Он повернулся к ней, и в голубых пронзительных глазах боль смешалась с решимостью.
— Для меня это — слабость. Почему, ты думаешь, я избегал иметь детей? Потому что обилие любви — слишком большой контроль надо мной, меня это просто разрушит.
Пальцы ее бесцельно двигались по постели, сжимались и разжимались:
— Я узнаю этот твой тон. Что бы я не сказала, решение твое окончательно, да?
— Извини меня. Я сам виноват. Мне не следовало тогда так с тобой поступать.
На губах ее заиграла улыбка:
— Поступать со мной? Это я так поступила! Это я приняла тебя, и никак иначе. Ты бросил вызов, Киис, а мне показалось, что я увидела нечто большее там, где другие видели лишь грубость и уродство. Значит, я потерпела неудачу. Видимо, я обречена на проигрыш.
— Я все сделаю, чтобы ты была вполне обеспечена до конца своей жизни. — От этих слов он ощутил еще большую неловкость. «Заканчивай», — приказал он себе.
Она рассмеялась. К своему большому удивлению, он понял, что это его ранит.
— В какой-то момент брак был полезен, — продолжил он. — Некоторые важные люди считали, что он смягчит меня. Мне самому было интересно. Я никогда прежде этого не испытывал. Я не ожидал. Я не ожидал, что подвергнусь такой угрозе. Эта меня беспокоит.
— Киис, Киис, — вздохнула Тамбу устало. — Неужели ты думаешь, что только тебя?
— Это начало беды, Тамбу. Я уникален. — Он сказал это спокойно, без всякой гордости. — Я не стану рисковать всем, что сделал.
— Конечно. Ведь я не могу заставить тебя переменить решение, поэтому я просто подчиняюсь. Потому что, Киис, независимо от твоих чувств ко мне, я полюбила тебя…
Он начал было что-то говорить, но решил, что не стоит, и быстро вышел из комнаты. И не обернулся.
Через две недели появилось сообщение, что госпожа Тамбу Табухан Лу-Маклин скончалась на Терра, в своем новом скалистом доме, от чрезмерной дозы наркофена. Лу-Маклин воспринял информацию спокойно и не стал ее ни с кем обсуждать, даже с Бестрайтом, хотя этот пожилой, все понимающий человек заметил, что с того самого дня плечи Лу-Маклина несколько опустились.
— Нет, он не обычный человек, — думал старый слуга. — И не ньюэл. Он создал себя, взяв все самое лучшее у обеих рас. Он узник самого себя, и я не знаю, для чего он это совершил.

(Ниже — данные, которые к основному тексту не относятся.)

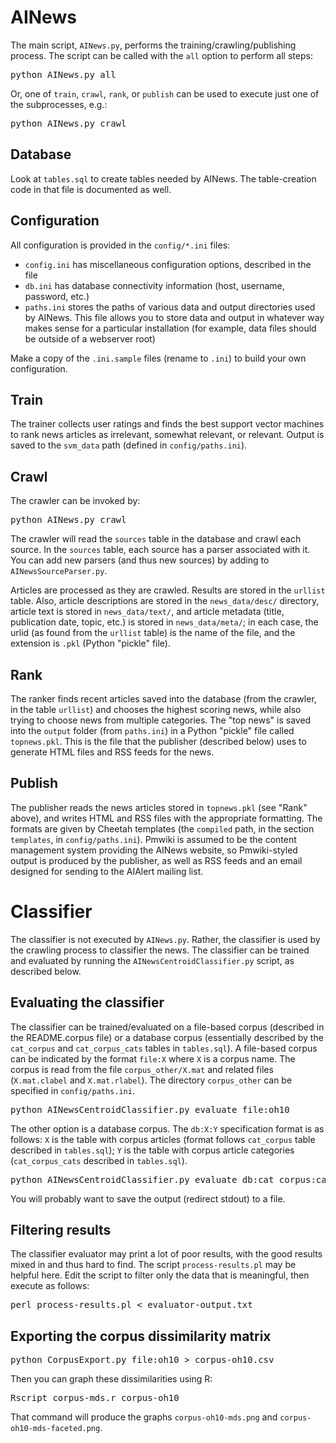 # AINews

The main script, `AINews.py`, performs the training/crawling/publishing
process. The script can be called with the `all` option to perform all steps:

<pre>
python AINews.py all
</pre>

Or, one of `train`, `crawl`, `rank`, or `publish` can be used to
execute just one of the subprocesses, e.g.:

<pre>
python AINews.py crawl
</pre>

## Database

Look at `tables.sql` to create tables needed by AINews. The table-creation
code in that file is documented as well.

## Configuration

All configuration is provided in the `config/*.ini` files:

  - `config.ini` has miscellaneous configuration options, described in the file
  - `db.ini` has database connectivity information (host, username, password,
    etc.)
  - `paths.ini` stores the paths of various data and output directories used by
    AINews. This file allows you to store data and output in whatever way makes
    sense for a particular installation (for example, data files should be outside
    of a webserver root)

Make a copy of the `.ini.sample` files (rename to `.ini`) to build your own
configuration.

## Train

The trainer collects user ratings and finds the best support vector machines to
rank news articles as irrelevant, somewhat relevant, or relevant. Output is
saved to the `svm_data` path (defined in `config/paths.ini`).

## Crawl

The crawler can be invoked by:

<pre>
python AINews.py crawl
</pre>

The crawler will read the `sources` table in the database and crawl
each source. In the `sources` table, each source has a parser associated with
it. You can add new parsers (and thus new sources) by adding to
`AINewsSourceParser.py`.

Articles are processed as they are crawled. Results are stored in the `urllist`
table. Also, article descriptions are stored in the `news_data/desc/`
directory, article text is stored in `news_data/text/`, and article metadata
(title, publication date, topic, etc.) is stored in `news_data/meta/`; in each
case, the urlid (as found from the `urllist` table) is the name of the file,
and the extension is `.pkl` (Python "pickle" file).

## Rank

The ranker finds recent articles saved into the database (from the crawler, in
the table `urllist`) and chooses the highest scoring news, while also trying to
choose news from multiple categories. The "top news" is saved into the `output`
folder (from `paths.ini`) in a Python "pickle" file called `topnews.pkl`.  This
is the file that the publisher (described below) uses to generate HTML files
and RSS feeds for the news.

## Publish

The publisher reads the news articles stored in `topnews.pkl` (see "Rank"
above), and writes HTML and RSS files with the appropriate formatting. The
formats are given by Cheetah templates (the `compiled` path, in the section
`templates`, in `config/paths.ini`). Pmwiki is assumed to be the content
management system providing the AINews website, so Pmwiki-styled output is
produced by the publisher, as well as RSS feeds and an email designed for
sending to the AIAlert mailing list.

# Classifier

The classifier is not executed by `AINews.py`. Rather, the classifier is used
by the crawling process to classifier the news. The classifier can be trained
and evaluated by running the `AINewsCentroidClassifier.py` script, as described
below.

## Evaluating the classifier

The classifier can be trained/evaluated on a file-based corpus (described in
the README.corpus file) or a database corpus (essentially described by the
`cat_corpus` and `cat_corpus_cats` tables in `tables.sql`). A file-based
corpus can be indicated by the format `file:X` where `X` is a corpus name. The
corpus is read from the file `corpus_other/X.mat` and related files
(`X.mat.clabel` and `X.mat.rlabel`). The directory `corpus_other` can be
specified in `config/paths.ini`.

<pre>
python AINewsCentroidClassifier.py evaluate file:oh10
</pre>

The other option is a database corpus. The `db:X:Y` specification format is as
follows: `X` is the table with corpus articles (format follows `cat_corpus`
table described in `tables.sql`); `Y` is the table with corpus article
categories (`cat_corpus_cats` described in `tables.sql`).

<pre>
python AINewsCentroidClassifier.py evaluate db:cat_corpus:cat_corpus_cats
</pre>

You will probably want to save the output (redirect stdout) to a file.

## Filtering results

The classifier evaluator may print a lot of poor results, with the good results
mixed in and thus hard to find. The script `process-results.pl` may be helpful
here. Edit the script to filter only the data that is meaningful, then execute
as follows:

<pre>
perl process-results.pl &lt; evaluator-output.txt
</pre>


## Exporting the corpus dissimilarity matrix

<pre>
python CorpusExport.py file:oh10 > corpus-oh10.csv
</pre>


Then you can graph these dissimilarities using R:

<pre>
Rscript corpus-mds.r corpus-oh10
</pre>

That command will produce the graphs `corpus-oh10-mds.png` and
`corpus-oh10-mds-faceted.png`.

Но у него было предчувствие, что скоро все выяснится.
На Двенадцатый день Восьмого месяца Лу-Маклин принял посетителя. Человек, которого ввезли в приемную, выходившую окнами на океан, состарился так, что никакое лечение уже не помогало. Он одряхлел так, что никакие трансплантации не могли бы вернуть ему прежний облик. Он дышал с помощью респиратора, который вводил воздух в его изнуренные легкие. Глаза его были сухими и тусклыми.